Let’s look at the positives first: at least this Conservative Budget didn’t crash the economy. I know that’s a really low bar to clear but let’s be thankful for small mercies.

And it did attempt to tackle some problems facing the country.

It is generally accepted that the current rules around pensions are causing a real problem in the NHS, discouraging doctors from undertaking more work at a time when we need all hands on deck to try and clear the horrendous backlog of people waiting for operations.

But instead of tackling this specific instance, the Government has introduced a massive untargeted tax cut which will benefit the very wealthiest people in our country. Multi-millionaires will now be able to save £60,000 a year – nearly double the average salary in the UK – tax free into their pensions.

The reason for making pension contributions tax free is to encourage people to save so that they are not reliant on benefits when they retire. With the best will in the world, nobody who can afford to put away £60,000 a year is going to end up on benefits when they are a pensioner. They don’t need a state subsidy paid for by ordinary working people to incentivise them to save.

The cost of the Government’s pension changes is £7 billion a year, but the British Medical Association has estimated that a targeted doctors’ scheme would cost as little as £32 million.

The Conservatives continually tell us there isn’t any money to make things better for ordinary working people, but they always seem to be able to find the cash to reward their wealthy pals.

That money could have been used to properly fund the expansion in free childcare.

Currently, nurseries don’t receive enough money from the Government to cover the costs of existing free places.
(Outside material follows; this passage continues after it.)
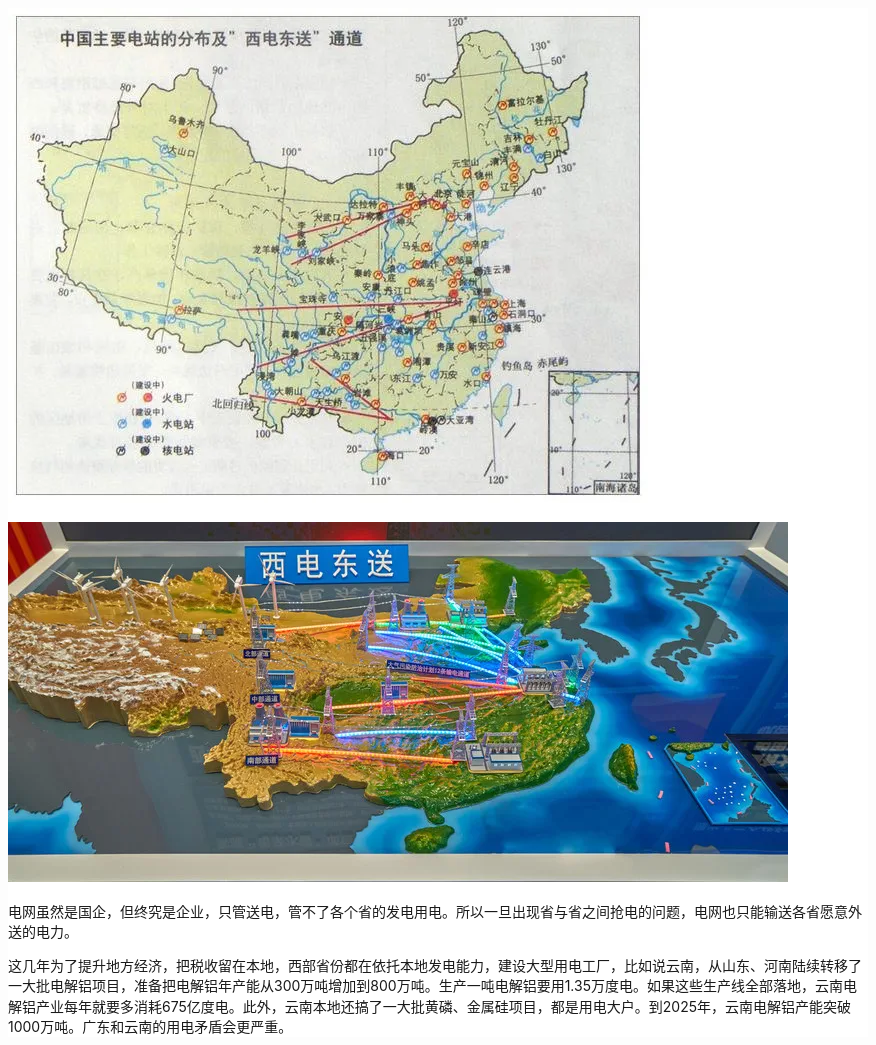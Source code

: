 ![](/images/btnews/btnews/0201_0300/0286/image3.webp)

![](/images/btnews/btnews/0201_0300/0286/image4.webp)

电网虽然是国企，但终究是企业，只管送电，管不了各个省的发电用电。所以一旦出现省与省之间抢电的问题，电网也只能输送各省愿意外送的电力。

这几年为了提升地方经济，把税收留在本地，西部省份都在依托本地发电能力，建设大型用电工厂，比如说云南，从山东、河南陆续转移了一大批电解铝项目，准备把电解铝年产能从300万吨增加到800万吨。生产一吨电解铝要用1.35万度电。如果这些生产线全部落地，云南电解铝产业每年就要多消耗675亿度电。此外，云南本地还搞了一大批黄磷、金属硅项目，都是用电大户。到2025年，云南电解铝产能突破1000万吨。广东和云南的用电矛盾会更严重。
They make ends meet by charging parents who can afford it more for the childcare the Government doesn’t fund such as for one- and two-year-olds.

Making this free too, paid at the same uneconomic rates, will force many nurseries to close.
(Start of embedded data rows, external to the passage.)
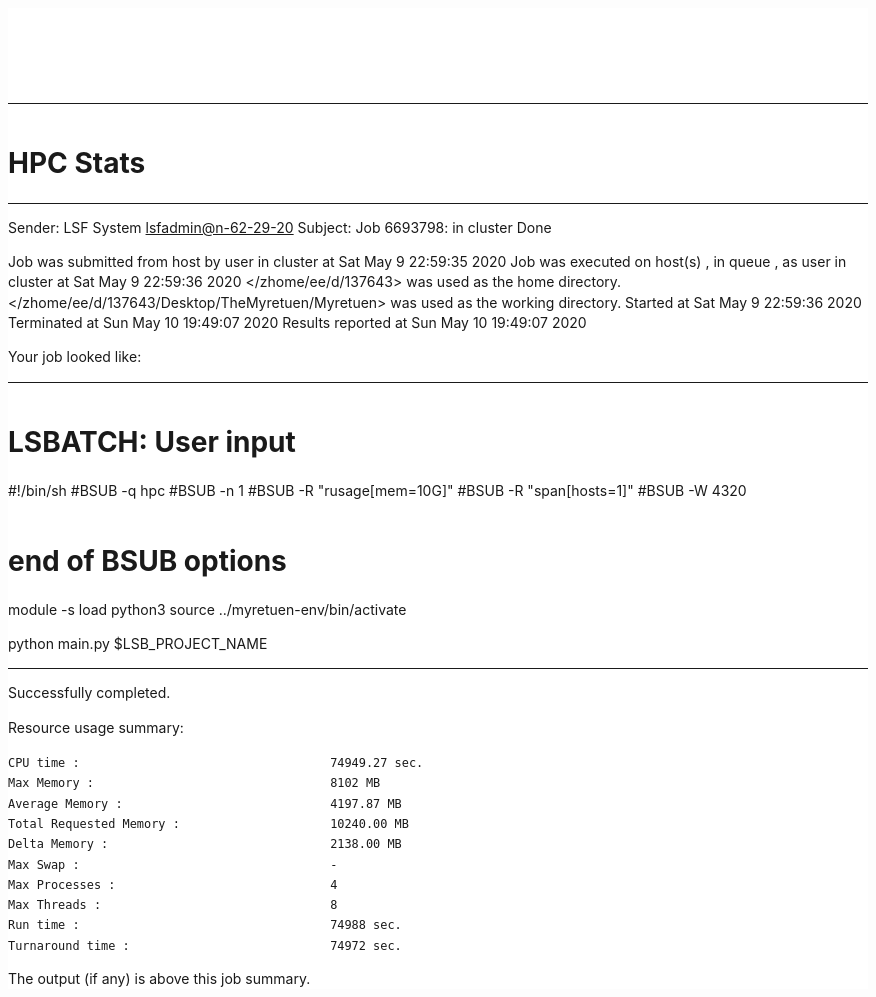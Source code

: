  <br /> 
 <br /> 
 <br /> 
 <br />

---------------------------------------------------------------------------------------------------------------------

# HPC Stats


------------------------------------------------------------
Sender: LSF System <lsfadmin@n-62-29-20>
Subject: Job 6693798: <NNAgent8NN-Selfplay-50-weighted-impala-20-20-500-2-calcprobs> in cluster <dcc> Done

Job <NNAgent8NN-Selfplay-50-weighted-impala-20-20-500-2-calcprobs> was submitted from host <n-62-30-5> by user <s183905> in cluster <dcc> at Sat May  9 22:59:35 2020
Job was executed on host(s) <n-62-29-20>, in queue <hpc>, as user <s183905> in cluster <dcc> at Sat May  9 22:59:36 2020
</zhome/ee/d/137643> was used as the home directory.
</zhome/ee/d/137643/Desktop/TheMyretuen/Myretuen> was used as the working directory.
Started at Sat May  9 22:59:36 2020
Terminated at Sun May 10 19:49:07 2020
Results reported at Sun May 10 19:49:07 2020

Your job looked like:

------------------------------------------------------------
# LSBATCH: User input
#!/bin/sh
#BSUB -q hpc
#BSUB -n 1
#BSUB -R "rusage[mem=10G]"
#BSUB -R "span[hosts=1]"
#BSUB -W 4320
# end of BSUB options

module -s load python3
source ../myretuen-env/bin/activate

python main.py $LSB_PROJECT_NAME


------------------------------------------------------------

Successfully completed.

Resource usage summary:

    CPU time :                                   74949.27 sec.
    Max Memory :                                 8102 MB
    Average Memory :                             4197.87 MB
    Total Requested Memory :                     10240.00 MB
    Delta Memory :                               2138.00 MB
    Max Swap :                                   -
    Max Processes :                              4
    Max Threads :                                8
    Run time :                                   74988 sec.
    Turnaround time :                            74972 sec.

The output (if any) is above this job summary.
Parents will end up with an entirely theoretical entitlement to free childcare because there won’t be any places available.

The Budget also continued to demonstrate the Conservatives’ almost wilful neglect of Suffolk.

We weren’t expecting much. Suffolk’s Conservative politicians have been banging on about our county being unfairly funded for the last thirteen years without getting a single penny more out of the Treasury. Needless to say, that didn’t change this year.

The Chancellor announced twelve new “investment zones” to “drive business investment and level up the country”. None were in Suffolk.

There is a massive consensus in the East of England of the vital need to upgrade rail junctions at Ely and Haughley to enable more freight to be taken off the roads and be carried by rail. This is nationally important investment. It was ignored again in the Budget.

But the cherry on the cake of the Conservatives’ contempt for Suffolk was surely their decision to delay for five years, and possibly downgrade, the improvements to the Copdock junction.

Not content with just ignoring Suffolk, they now taking away even the little that they have promised us.

I can’t help wondering where our MPs have been in all this.

In most areas, MPs in the lead up to a Budget will have been lobbying the Government hard to gain extra investment or stop it being taken away.

Suffolk’s Conservative MPs appear to have been asleep on the job.